Here's the ultimate resource for photonic bandgap materials.
So that should give you more then enough to visit & read. Basically what these materials do is prevent propagation of light of a specific frequency in 3-dimensions. The 'bandgap' of the light can be controlled during the fabrication process allowing these things to block different frequencies. So you could imagine placing one of these materials into an optical fibre & selectively blocking one of the data streams but allowing all others to pass through unimpeded. The current breakthrough is twofold, first these aren't imaginary, they've been made & tested and they aren't decades removed from insertion into optical networks, they're months or years from it, second, this is the first example of a 3D PBG material, previous versions have generally been 2D. One of the neater experiments performed involved putting liquid crystals into the opal holes & then by putting an electric field across the liquid crystals, controlling the transmission through the crystal. A variable transmission photonic bandgap device. Light is fast, electrons are slow, an all optical network would be blazingly fast & these devices bring us a step closer to making that happen.
CJM
Material research has a strong component of wishful thinking and future projections.
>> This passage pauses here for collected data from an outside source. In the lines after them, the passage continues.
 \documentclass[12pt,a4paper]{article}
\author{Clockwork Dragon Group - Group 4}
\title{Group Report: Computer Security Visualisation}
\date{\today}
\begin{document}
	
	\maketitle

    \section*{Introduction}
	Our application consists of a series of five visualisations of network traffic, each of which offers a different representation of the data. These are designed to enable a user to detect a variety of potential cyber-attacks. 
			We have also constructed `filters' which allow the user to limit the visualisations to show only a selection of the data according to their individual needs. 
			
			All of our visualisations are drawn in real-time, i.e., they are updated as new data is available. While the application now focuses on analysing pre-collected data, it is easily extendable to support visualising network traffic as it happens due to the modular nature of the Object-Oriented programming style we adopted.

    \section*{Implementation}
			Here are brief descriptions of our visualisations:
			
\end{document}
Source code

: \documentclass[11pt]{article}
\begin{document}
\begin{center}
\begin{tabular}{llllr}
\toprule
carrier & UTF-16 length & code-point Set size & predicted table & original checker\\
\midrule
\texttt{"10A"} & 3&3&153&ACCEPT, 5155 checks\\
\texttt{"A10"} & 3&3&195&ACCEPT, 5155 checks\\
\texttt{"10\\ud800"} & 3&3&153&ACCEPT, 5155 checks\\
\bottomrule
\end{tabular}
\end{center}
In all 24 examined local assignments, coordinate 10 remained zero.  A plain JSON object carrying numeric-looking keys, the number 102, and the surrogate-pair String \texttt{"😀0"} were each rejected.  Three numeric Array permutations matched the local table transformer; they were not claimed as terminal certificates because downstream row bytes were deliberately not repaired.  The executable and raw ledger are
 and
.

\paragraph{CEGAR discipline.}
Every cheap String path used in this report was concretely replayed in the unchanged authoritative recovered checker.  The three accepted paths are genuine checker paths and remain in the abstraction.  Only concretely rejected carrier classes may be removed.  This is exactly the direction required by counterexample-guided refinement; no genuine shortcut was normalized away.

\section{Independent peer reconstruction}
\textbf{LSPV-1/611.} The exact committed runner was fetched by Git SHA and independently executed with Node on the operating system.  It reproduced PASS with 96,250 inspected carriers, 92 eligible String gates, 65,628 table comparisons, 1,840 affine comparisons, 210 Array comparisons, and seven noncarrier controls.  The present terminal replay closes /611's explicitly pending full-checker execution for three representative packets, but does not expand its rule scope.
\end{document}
So many things don't work out because of a few insurmountable details. You need strong sources of motivation to pursue the dire road to success.
In their reasoning and justification of their work, these guys live at least 10 years into the future all the time. The referenced article was probably written by someone who took all their statements at face value. It looks to me as if they still have a long way to go. That's not meant to diminish their merits - these scientist are certainly top notch researchers and their results are truly very impressive. I just don't think they have delivered an imminent disruptive technology.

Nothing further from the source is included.